Trade Center beams will form KU’s 9-11 memorial
Bob Dole was out of office by the time hijackers rammed jetliners into the World Trade Center towers.
But Richard Norton Smith, director of the Dole Institute of Politics at Kansas University, says there are plenty of connections between Dole’s political and military service and the current world situation. That’s why he asked the New York City Mayor’s Office for two beams from the Trade Center rubble. They arrived Tuesday and will be incorporated into the Dole center on KU’s West Campus.
“We’re trying to make a visual connection between the sacrifices of the World War II generation and the sacrifices of the current generation,” Smith said.
The two beams – 10 1/2 feet long and 4 feet in diameter – will be kept in a West Campus storage building until a permanent memorial can be built.
Smith said he wanted to encase them in glass outdoors at the Dole Institute’s new building, which is under construction near the Lied Center.
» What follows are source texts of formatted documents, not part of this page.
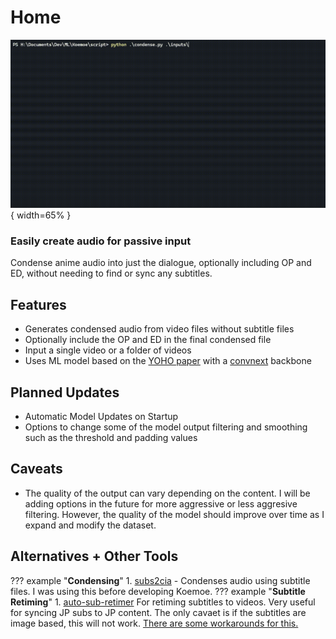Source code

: # Home
![Koemoe](images/Koemoe.gif){ width=65% }
### Easily create audio for passive input
Condense anime audio into just the dialogue, optionally including OP and ED, without needing to find or sync any subtitles.

## Features

* Generates condensed audio from video files without subtitle files
* Optionally include the OP and ED in the final condensed file
* Input a single video or a folder of videos
* Uses ML model based on the [YOHO paper](https://arxiv.org/abs/2109.00962) with a [convnext](https://arxiv.org/abs/2201.03545) backbone

## Planned Updates
* Automatic Model Updates on Startup
* Options to change some of the model output filtering and smoothing such as the threshold and padding values

## Caveats
* The quality of the output can vary depending on the content. I will be adding options in the future for more aggressive or less aggresive filtering. However, the quality of the model should improve over time as I expand and modify the dataset. 

## Alternatives + Other Tools
??? example "**Condensing**"
    1.
        [subs2cia](https://github.com/dxing97/subs2cia) - Condenses audio using subtitle files. I was using this before developing Koemoe.
??? example "**Subtitle Retiming**"
    1.
        [auto-sub-retimer](https://github.com/kanjieater/auto-sub-retimer)
        For retiming subtitles to videos. Very useful for syncing JP subs to JP content. The only cavaet is if the subtitles are image based, this will not work. [There are some workarounds for this.](guides.md#extracting-image-based-subtitles-and-converting-them)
The building will be dedicated in July, but the World Trade Center memorial probably will be dedicated Sept. 11, 2003 – the second anniversary of the attacks.
Smith wants the memorial to be near the reflecting pool in front of the building, but aside from that, the details have yet to be determined.
“It should be a dramatic spot,” he said. “I envision we’ll light them dramatically at night.”

Steven Scannell, project manager for the Dole Institute of Politics at Kansas University, inspects two donated steel beams from the World Trade Center. Delivered Tuesday morning from New York, the beams will be used for a 9-11 memorial at the Dole center.
Dole, the former U.S. senator and Republican presidential candidate from Russell, requested the beams a month ago.
He also mentioned the request to Andrew McKelvey, CEO of TMP Worldwide, who also works with the Families of Freedom Scholarship Fund. That’s the fund Dole and former President Bill Clinton established for families of Sept. 11 victims. McKelvey is dating someone in New York City Mayor Michael Bloomberg’s office, Smith said.
Within a few days, workers were cutting the beams, which were at the Fresh Kills Landfill on Staten Island.
Bloomberg’s office donated the beams, which weigh 1,500 pounds each. McKelvey paid for shipping them to Kansas on a semi truck.
Smith said the beams were rare because many of the communities who have requested rubble have received 2-foot sections of beams. At least two other Kansas communities – Dodge City and Hutchinson – are creating memorials using beams from the World Trade Center.
Erik Nelson, the Dole Institute’s associate director, said many of the beams distributed had been sanitized and had excess rubble removed. But KU’s beams haven’t – they still have pieces of cloth, plastic and dirt on them, and there’s evidence of where hot jet fuel burned away the fire retardant spray from the beams.
“They haven’t been cleaned,” Nelson said. “We wanted them just as they were when they were taken out of ground zero.”